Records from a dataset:
*****

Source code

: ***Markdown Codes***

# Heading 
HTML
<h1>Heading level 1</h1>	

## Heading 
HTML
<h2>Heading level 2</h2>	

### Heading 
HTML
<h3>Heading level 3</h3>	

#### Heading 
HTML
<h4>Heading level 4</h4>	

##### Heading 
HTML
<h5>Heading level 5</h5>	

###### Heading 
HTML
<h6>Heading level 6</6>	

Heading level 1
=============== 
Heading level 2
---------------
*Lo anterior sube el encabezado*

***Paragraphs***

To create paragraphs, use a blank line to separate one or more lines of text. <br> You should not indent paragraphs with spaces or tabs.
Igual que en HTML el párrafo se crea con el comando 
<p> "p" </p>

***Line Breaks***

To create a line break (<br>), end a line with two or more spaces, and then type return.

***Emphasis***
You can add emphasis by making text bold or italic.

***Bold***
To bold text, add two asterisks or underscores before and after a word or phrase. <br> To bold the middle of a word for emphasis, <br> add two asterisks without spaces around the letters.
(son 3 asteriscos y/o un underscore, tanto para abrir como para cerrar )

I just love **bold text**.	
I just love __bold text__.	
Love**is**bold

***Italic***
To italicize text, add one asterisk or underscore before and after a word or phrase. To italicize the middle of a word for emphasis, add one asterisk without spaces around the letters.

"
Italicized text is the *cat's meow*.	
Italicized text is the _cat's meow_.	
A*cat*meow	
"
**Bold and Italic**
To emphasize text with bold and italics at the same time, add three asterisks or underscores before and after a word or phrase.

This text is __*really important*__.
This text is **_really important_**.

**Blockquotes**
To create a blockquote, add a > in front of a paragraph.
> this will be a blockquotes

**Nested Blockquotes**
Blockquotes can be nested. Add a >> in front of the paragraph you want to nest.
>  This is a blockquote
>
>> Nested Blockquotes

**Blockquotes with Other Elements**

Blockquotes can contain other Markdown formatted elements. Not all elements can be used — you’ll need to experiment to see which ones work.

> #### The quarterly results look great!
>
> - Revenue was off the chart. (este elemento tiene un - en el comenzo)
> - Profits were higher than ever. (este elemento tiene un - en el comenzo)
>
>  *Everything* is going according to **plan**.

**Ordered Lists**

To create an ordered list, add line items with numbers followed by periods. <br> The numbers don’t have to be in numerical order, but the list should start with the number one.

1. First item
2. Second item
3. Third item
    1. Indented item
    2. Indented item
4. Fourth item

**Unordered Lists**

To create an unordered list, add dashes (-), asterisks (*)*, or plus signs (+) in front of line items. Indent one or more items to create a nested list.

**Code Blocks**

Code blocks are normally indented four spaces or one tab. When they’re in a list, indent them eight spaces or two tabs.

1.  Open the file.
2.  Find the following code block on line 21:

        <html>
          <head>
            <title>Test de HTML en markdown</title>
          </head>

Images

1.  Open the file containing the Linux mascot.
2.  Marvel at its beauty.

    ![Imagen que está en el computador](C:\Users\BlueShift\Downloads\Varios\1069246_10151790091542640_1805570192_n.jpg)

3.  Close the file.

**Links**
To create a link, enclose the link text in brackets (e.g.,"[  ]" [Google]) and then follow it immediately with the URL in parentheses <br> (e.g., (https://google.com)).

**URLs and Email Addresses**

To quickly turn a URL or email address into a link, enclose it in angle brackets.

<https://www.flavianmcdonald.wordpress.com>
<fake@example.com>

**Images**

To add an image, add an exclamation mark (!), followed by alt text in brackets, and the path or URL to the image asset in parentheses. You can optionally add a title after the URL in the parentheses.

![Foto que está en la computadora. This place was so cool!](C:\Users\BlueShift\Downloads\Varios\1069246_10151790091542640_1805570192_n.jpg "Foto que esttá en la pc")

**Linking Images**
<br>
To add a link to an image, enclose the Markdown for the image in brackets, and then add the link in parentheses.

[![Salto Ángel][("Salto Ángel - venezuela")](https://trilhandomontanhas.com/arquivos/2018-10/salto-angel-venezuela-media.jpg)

*****

Activity:
Beginning at the first line of the records, give again each line exactly as written, ending with the line that contains "with Other Elements**".

Output for this exercise:
Source code

: ***Markdown Codes***

# Heading 
HTML
<h1>Heading level 1</h1>	

## Heading 
HTML
<h2>Heading level 2</h2>	

### Heading 
HTML
<h3>Heading level 3</h3>	

#### Heading 
HTML
<h4>Heading level 4</h4>	

##### Heading 
HTML
<h5>Heading level 5</h5>	

###### Heading 
HTML
<h6>Heading level 6</6>	

Heading level 1
=============== 
Heading level 2
---------------
*Lo anterior sube el encabezado*

***Paragraphs***

To create paragraphs, use a blank line to separate one or more lines of text. <br> You should not indent paragraphs with spaces or tabs.
Igual que en HTML el párrafo se crea con el comando 
<p> "p" </p>

***Line Breaks***

To create a line break (<br>), end a line with two or more spaces, and then type return.

***Emphasis***
You can add emphasis by making text bold or italic.

***Bold***
To bold text, add two asterisks or underscores before and after a word or phrase. <br> To bold the middle of a word for emphasis, <br> add two asterisks without spaces around the letters.
(son 3 asteriscos y/o un underscore, tanto para abrir como para cerrar )

I just love **bold text**.	
I just love __bold text__.	
Love**is**bold

***Italic***
To italicize text, add one asterisk or underscore before and after a word or phrase. To italicize the middle of a word for emphasis, add one asterisk without spaces around the letters.

"
Italicized text is the *cat's meow*.	
Italicized text is the _cat's meow_.	
A*cat*meow	
"
**Bold and Italic**
To emphasize text with bold and italics at the same time, add three asterisks or underscores before and after a word or phrase.

This text is __*really important*__.
This text is **_really important_**.

**Blockquotes**
To create a blockquote, add a > in front of a paragraph.
> this will be a blockquotes

**Nested Blockquotes**
Blockquotes can be nested. Add a >> in front of the paragraph you want to nest.
>  This is a blockquote
>
>> Nested Blockquotes

**Blockquotes with Other Elements**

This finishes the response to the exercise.